Taking advantage of Python's flexiblity

By Adam Bozman in Theme Features R

May 14, 2024

Accessing the WRDS Database

For a look at my original notebook, take a peek at my Google Colab


A Quick Introduction

The Wharton Research Data Services (WRDS) provides comprehensive data sets for financial, accounting, economic, management, marketing, banking, and insurance research. The WRDS platform offers a user-friendly interface and sophisticated querying capabilities that can be accessed in various ways, one of which is through its Python package. In this notebook, we’ll be setting up the environment to connect to the WRDS database using Python.

Installing WRDS

What it does: This line installs the wrds package, which provides a Python interface to access the WRDS database.

Why: We need to have the wrds package installed in our Python environment to establish a connection to WRDS and retrieve data from it.

Note: If you are working from a Jupyter notebook, you may need to preface your command with ! at the beginning, !pip install wrds -q. This allows you to run shell commands directly from a Jupyter notebook. The -q flag stands for “quiet”, which means it will suppress the usual output from the pip command and only show errors, if any.

pip install wrds -q

Import Packages

import pandas as pd

What it does: Imports the pandas library and assigns it an alias pd.

Why: pandas is a popular data manipulation library in Python. Once you’ve fetched data from WRDS, it’s likely you’ll want to work with it in a tabular format, and pandas DataFrames provide a powerful toolset for this purpose.

import wrds

What it does: Imports the wrds library.

Why: To use the functionalities provided by the wrds package, such as connecting to the WRDS database, you need to import it.

# Load wrds and some common packages (optional)
import pandas as pd
import wrds

Establish a WRDS Connection

What it does: Initializes a connection to the WRDS database.

Why: Before fetching or querying data from the WRDS, you need to establish a connection to the database.
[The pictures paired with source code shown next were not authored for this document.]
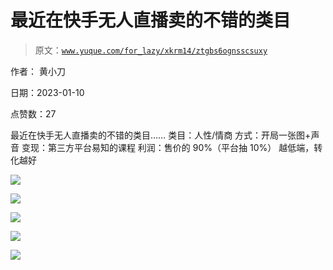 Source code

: # 最近在快手无人直播卖的不错的类目

> 原文：[`www.yuque.com/for_lazy/xkrm14/ztgbs6ognsscsuxy`](https://www.yuque.com/for_lazy/xkrm14/ztgbs6ognsscsuxy)

作者： 黄小刀 

日期：2023-01-10 

点赞数：27 

最近在快手无人直播卖的不错的类目…… 类目：人性/情商 方式：开局一张图+声音 变现：第三方平台易知的课程 利润：售价的 90%（平台抽 10%） 越低端，转化越好 

![](img/cf3c73b54b4d3e7a0eda10b6a0c2bd34.png) 

![](img/def0ab950bfc012c03e754de33d7fd1a.png) 

![](img/f8e8d86193f8a9b32b18fb6eb72a97ea.png) 

![](img/262d35cf4fad80190ed21a0030a5422c.png) 

![](img/51a4d169a85b321f0ea99e1e5ff6748e.png)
This line ensures that the connection is established and assigns it to the variable conn, which you can use for subsequent operations with the WRDS database. Your prompted username and passwords will be the same as your standard WRDS login. Depending on your settings, a two-factor authentication may be necessary.

# Connect to WRDS
conn = wrds.Connection()

Access a Sample Library (BoardEx)

This code segment is designed to access the board composition data from the WRDS database, specifically from the boardex.na_wrds_org_composition table.

The SQL query selects various details about company directors, such as:

CompanyID: The identifier for the company.
DirectorID: The identifier for the director.
DirectorName: The name of the director.
Seniority: The seniority level of the director.
CompanyName: The name of the company.
RoleName: The role of the director in the company.
DateStartRole: The date when the director started the role.
DateEndRole: The date when the director ended the role.

The query is further filtered to only retrieve records where the DateStartRole is between January 1, 2023, and December 31, 2023.

The result of this query is stored in the Python variable bx. Additionally, the date_cols=[‘date’] argument suggests an intent to process columns as dates, but there seems to be a discrepancy since there isn’t a ‘date’ column in the selected columns. One might need to adjust this to correctly map to the desired date columns from the SQL query, like date_cols=[‘DateStartRole’, ‘DateEndRole’].

# Board Composition Data
bx = conn.raw_sql("""
                    select a.CompanyID, a.DirectorID, a.DirectorName, a.Seniority,
                    a.CompanyName, a.RoleName, a.DateStartRole, a.DateEndRole
                    from boardex.na_wrds_org_composition as a
                    where a.DateStartRole between '01/01/2023' and '12/31/2023'
                    """, date_cols=['date'])

There you go! Happy researching!